Audio files, regardless of how loud they might sound, are still bound to the game's own volume settings.

So make sure your music track's volume matches with the original tracks of the game. You can do this by extracting the NSPF files from an unmodified BGM.PAC file and convert them to WAV format using vgmstream, then comparing both tracks and make proper volume gain adjustments to your custom music file.

Modding voice clips

Modding audio data such as voice clips it is also possible, but for the time being this tutorial and the tools provided will only support music tracks.

Non-looping audio tracks

There are some music tracks in the game that don't loop, such as:

0016_m12b.npsf - M12's nuke sequence ambient noise
0026_gameover.npsf - Game over
0034_startup.npsf- Game startup
0035_title.npsf - Title screen
0311_m18ed.npsf - RETURN TO BASE
0312_ending.npsf - EPILOGUE - NEAR A BORDER
0313_m18title.npsf - MORGAN (M18 title screen)
0314_i17a2_bgm.npsf - MORGAN (cutscene: PJ gets shot down and Pixy appears)
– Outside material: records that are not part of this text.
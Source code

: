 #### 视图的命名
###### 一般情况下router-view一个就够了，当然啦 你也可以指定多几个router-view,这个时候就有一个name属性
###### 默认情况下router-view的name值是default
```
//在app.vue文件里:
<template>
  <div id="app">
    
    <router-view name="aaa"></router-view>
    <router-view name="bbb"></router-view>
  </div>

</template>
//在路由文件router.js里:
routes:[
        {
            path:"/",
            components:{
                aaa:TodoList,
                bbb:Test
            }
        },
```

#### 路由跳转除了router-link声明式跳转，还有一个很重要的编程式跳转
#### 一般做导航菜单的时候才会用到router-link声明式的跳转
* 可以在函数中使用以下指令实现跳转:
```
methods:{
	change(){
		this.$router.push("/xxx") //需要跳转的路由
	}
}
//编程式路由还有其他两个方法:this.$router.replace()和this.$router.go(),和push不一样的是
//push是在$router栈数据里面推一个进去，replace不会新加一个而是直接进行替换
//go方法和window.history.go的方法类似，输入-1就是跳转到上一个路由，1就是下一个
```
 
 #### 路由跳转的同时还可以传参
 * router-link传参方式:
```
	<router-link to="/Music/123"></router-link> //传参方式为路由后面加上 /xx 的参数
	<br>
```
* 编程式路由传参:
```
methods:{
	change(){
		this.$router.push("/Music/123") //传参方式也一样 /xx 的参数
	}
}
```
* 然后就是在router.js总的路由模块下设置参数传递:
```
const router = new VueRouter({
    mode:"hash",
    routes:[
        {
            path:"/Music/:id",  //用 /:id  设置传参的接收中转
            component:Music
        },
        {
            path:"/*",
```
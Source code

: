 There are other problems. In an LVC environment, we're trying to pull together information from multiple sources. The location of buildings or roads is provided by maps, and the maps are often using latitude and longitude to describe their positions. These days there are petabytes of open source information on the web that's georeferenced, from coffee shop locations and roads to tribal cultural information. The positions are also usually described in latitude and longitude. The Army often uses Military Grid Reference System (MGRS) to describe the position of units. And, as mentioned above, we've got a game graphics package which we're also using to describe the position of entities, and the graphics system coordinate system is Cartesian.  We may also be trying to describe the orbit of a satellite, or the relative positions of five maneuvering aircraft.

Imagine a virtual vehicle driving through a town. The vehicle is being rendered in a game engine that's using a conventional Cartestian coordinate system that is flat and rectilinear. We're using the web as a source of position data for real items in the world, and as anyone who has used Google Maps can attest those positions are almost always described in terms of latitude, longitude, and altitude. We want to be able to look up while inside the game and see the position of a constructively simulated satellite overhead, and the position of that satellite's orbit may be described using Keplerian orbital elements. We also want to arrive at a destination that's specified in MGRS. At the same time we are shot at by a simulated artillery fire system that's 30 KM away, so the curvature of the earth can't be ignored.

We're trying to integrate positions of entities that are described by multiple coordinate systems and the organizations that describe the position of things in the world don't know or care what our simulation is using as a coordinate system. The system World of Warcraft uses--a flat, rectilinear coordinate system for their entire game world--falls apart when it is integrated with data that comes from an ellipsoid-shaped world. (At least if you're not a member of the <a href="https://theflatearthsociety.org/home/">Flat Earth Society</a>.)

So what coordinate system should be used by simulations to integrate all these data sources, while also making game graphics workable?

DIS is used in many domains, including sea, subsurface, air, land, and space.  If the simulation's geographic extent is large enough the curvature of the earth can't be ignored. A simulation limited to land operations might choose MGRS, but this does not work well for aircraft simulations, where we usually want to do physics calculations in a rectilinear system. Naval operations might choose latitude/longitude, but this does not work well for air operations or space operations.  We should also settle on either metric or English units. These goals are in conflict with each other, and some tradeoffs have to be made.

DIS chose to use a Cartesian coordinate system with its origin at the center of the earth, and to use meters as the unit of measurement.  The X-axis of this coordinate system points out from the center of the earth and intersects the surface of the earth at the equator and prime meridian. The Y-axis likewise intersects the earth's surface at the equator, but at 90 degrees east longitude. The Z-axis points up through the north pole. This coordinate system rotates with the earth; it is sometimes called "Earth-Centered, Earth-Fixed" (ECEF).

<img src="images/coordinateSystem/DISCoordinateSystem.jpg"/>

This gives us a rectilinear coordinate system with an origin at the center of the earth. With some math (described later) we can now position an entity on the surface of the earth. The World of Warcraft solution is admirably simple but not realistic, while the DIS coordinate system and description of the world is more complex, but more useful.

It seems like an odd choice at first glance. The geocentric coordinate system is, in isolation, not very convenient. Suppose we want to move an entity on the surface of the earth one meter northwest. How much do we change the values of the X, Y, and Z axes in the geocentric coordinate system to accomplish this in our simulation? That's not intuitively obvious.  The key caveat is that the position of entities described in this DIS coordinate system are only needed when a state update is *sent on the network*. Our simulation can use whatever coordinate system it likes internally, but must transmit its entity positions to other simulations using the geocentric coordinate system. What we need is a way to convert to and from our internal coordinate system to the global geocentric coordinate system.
And probably some other tracks I'm not aware of. When replacing some of these files make sure you type the N key when asked if the track has looping points so the game will know that the music doesn't loop.

Also keep in mind that in the case of replacing these specific tracks, the duration of your custom music must be the same or close as possible to the duration of the original tracks, otherwise it will be abruptly interrupted when playing.


The 0000.dat archive is the file that contains (among other files) the offset/address table of the audio files found inside the BGM.PAC file. When the game needs to play an audio stream it will look for its offset in this table then use said offset to locate the position of the required audio stream in the BGM.PAC file and load it.

And this concludes the audio modding tutorial for ACZ. For any issues, corrections or questions you might have feel free to contact me.


Nice tutorial....for replacing the game's music. But will there be a tutorial for replacing the game's sound effects? I have sound effects from the entire series on my YouTube channel. All I need is the tutorial.